Records for processing Block Start

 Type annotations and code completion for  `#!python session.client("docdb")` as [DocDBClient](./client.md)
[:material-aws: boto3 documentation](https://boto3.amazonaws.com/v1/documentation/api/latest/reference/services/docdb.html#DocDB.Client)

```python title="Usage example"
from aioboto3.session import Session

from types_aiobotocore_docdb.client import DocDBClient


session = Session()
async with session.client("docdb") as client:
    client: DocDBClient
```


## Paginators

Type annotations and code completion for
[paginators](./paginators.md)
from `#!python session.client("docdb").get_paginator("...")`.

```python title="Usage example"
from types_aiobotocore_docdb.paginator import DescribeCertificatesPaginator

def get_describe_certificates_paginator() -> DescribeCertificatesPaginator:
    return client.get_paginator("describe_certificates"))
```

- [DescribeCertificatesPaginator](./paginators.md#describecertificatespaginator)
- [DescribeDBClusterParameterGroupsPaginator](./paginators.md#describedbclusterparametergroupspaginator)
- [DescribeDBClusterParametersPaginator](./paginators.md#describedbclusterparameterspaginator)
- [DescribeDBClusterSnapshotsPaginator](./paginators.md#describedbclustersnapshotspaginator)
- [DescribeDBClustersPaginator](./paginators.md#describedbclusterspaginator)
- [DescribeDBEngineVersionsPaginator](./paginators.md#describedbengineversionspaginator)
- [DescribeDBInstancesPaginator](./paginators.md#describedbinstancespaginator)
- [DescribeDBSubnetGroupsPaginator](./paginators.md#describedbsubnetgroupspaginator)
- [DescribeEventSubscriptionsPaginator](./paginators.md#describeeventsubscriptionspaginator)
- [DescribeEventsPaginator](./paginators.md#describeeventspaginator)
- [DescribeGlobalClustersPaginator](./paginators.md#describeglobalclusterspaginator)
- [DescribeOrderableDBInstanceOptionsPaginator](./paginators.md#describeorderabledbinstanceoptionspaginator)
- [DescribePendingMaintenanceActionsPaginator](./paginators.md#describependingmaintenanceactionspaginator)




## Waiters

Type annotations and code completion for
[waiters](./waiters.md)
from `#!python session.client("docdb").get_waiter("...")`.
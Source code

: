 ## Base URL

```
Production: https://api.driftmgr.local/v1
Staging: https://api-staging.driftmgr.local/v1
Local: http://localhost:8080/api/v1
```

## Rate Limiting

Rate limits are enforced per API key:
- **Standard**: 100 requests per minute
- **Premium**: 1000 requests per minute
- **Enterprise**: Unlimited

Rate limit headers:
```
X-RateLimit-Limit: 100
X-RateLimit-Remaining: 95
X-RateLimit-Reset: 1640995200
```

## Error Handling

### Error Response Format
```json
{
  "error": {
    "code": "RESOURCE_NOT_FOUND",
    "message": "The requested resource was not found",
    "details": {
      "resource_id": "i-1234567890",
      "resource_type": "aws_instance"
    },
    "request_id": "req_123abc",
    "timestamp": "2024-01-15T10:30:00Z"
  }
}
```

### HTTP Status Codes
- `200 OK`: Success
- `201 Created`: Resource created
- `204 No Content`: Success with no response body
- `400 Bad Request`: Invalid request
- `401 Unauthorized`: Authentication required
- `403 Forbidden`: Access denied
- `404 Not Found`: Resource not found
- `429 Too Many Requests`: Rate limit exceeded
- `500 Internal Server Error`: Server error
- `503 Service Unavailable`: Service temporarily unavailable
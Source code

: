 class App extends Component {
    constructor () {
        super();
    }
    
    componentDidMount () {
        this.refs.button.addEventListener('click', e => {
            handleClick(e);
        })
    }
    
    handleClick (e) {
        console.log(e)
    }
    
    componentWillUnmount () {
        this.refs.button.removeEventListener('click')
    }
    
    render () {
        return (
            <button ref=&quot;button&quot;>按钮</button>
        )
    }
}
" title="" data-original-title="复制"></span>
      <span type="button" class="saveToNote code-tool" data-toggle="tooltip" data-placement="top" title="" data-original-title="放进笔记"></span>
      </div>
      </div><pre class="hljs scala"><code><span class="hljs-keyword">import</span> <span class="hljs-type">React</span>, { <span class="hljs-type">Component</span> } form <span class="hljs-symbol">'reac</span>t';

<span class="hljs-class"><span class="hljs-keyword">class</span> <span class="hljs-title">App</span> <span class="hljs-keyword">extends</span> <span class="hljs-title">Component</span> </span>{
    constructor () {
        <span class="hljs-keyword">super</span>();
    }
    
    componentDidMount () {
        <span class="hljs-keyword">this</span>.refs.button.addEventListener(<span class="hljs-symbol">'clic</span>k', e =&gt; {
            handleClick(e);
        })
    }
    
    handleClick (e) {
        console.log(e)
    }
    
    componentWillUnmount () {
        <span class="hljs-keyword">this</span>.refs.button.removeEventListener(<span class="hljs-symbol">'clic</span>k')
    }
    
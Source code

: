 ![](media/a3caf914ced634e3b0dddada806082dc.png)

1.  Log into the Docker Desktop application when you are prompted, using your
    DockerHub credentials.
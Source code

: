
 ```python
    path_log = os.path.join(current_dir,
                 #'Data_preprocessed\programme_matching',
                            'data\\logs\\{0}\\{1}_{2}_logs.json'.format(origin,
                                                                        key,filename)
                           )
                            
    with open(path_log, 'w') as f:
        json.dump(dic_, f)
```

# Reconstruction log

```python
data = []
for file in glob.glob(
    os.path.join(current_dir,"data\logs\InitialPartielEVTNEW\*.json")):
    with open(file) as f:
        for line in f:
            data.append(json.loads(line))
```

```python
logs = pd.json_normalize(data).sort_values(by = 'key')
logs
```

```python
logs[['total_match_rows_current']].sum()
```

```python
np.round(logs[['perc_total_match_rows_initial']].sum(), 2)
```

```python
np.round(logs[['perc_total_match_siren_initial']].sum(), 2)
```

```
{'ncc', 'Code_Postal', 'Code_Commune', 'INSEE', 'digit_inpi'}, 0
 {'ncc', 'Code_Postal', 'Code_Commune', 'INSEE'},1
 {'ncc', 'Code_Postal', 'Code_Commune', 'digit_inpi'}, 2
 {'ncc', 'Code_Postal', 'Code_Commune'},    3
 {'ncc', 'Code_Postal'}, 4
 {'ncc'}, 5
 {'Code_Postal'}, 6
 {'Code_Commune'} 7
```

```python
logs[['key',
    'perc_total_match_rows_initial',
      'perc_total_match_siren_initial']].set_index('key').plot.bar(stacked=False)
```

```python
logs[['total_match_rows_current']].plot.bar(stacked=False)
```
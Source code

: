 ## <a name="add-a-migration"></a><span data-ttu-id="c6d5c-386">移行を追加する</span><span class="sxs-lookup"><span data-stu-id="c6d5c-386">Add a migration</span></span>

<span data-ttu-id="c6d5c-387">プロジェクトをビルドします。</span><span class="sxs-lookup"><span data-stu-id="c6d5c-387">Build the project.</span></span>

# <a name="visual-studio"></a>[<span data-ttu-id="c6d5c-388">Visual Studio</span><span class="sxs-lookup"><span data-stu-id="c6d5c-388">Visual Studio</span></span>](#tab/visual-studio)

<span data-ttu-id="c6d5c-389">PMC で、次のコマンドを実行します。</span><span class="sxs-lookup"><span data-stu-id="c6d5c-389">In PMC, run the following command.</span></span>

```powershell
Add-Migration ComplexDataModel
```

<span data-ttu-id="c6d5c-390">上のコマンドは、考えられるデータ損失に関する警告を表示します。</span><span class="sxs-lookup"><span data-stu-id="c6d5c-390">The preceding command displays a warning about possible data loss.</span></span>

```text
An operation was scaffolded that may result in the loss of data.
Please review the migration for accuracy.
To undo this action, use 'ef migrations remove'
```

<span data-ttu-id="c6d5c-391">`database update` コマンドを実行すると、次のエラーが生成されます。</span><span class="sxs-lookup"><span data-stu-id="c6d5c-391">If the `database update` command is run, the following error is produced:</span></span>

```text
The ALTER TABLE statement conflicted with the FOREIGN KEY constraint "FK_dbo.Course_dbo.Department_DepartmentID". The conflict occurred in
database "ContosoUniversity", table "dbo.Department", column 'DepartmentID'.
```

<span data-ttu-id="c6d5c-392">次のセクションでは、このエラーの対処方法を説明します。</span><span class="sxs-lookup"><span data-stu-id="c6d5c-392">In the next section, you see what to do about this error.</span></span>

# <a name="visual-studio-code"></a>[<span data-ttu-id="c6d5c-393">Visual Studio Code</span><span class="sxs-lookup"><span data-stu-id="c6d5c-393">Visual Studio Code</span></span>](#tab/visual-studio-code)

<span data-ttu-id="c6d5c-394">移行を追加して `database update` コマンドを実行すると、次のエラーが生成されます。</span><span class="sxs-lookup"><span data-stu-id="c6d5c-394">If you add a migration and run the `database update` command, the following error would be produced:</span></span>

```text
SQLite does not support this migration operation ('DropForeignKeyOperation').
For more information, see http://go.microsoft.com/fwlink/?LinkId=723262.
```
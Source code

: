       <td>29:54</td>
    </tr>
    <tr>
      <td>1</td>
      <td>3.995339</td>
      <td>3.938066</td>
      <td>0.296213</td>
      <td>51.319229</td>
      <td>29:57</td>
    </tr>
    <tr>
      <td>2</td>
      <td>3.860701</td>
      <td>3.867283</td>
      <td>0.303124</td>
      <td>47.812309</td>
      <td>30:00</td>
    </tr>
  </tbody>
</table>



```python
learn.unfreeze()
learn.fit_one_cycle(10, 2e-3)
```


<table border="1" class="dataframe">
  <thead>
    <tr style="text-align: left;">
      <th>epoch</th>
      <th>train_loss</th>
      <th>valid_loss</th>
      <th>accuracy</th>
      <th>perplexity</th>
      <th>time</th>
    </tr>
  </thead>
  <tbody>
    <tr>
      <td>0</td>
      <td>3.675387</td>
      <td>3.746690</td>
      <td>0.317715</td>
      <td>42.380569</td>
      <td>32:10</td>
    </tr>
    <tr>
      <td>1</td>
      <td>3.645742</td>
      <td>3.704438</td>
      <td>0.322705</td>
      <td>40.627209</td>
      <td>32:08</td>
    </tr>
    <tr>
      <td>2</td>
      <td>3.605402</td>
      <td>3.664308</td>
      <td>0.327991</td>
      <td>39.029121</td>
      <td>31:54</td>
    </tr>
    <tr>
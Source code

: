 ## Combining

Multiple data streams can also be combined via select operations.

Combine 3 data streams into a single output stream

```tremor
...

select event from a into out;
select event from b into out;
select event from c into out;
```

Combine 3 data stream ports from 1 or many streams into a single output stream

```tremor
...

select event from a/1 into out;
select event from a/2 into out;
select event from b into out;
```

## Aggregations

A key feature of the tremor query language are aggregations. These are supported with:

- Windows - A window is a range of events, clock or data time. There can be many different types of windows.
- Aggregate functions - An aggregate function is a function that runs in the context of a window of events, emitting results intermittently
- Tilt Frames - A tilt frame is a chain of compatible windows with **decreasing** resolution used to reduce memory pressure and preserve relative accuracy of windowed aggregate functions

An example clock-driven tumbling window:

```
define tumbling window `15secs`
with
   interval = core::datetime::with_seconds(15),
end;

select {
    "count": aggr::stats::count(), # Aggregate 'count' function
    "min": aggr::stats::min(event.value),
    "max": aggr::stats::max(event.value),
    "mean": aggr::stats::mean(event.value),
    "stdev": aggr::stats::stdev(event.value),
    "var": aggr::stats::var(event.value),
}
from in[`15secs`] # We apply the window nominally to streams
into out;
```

Records for processing Block End

> Exercise aim
All lines of the data that hold "DescribeCertificatesPaginator" need to be copied.

> Exercise result
from types_aiobotocore_docdb.paginator import DescribeCertificatesPaginator
def get_describe_certificates_paginator() -> DescribeCertificatesPaginator:
- [DescribeCertificatesPaginator](./paginators.md#describecertificatespaginator)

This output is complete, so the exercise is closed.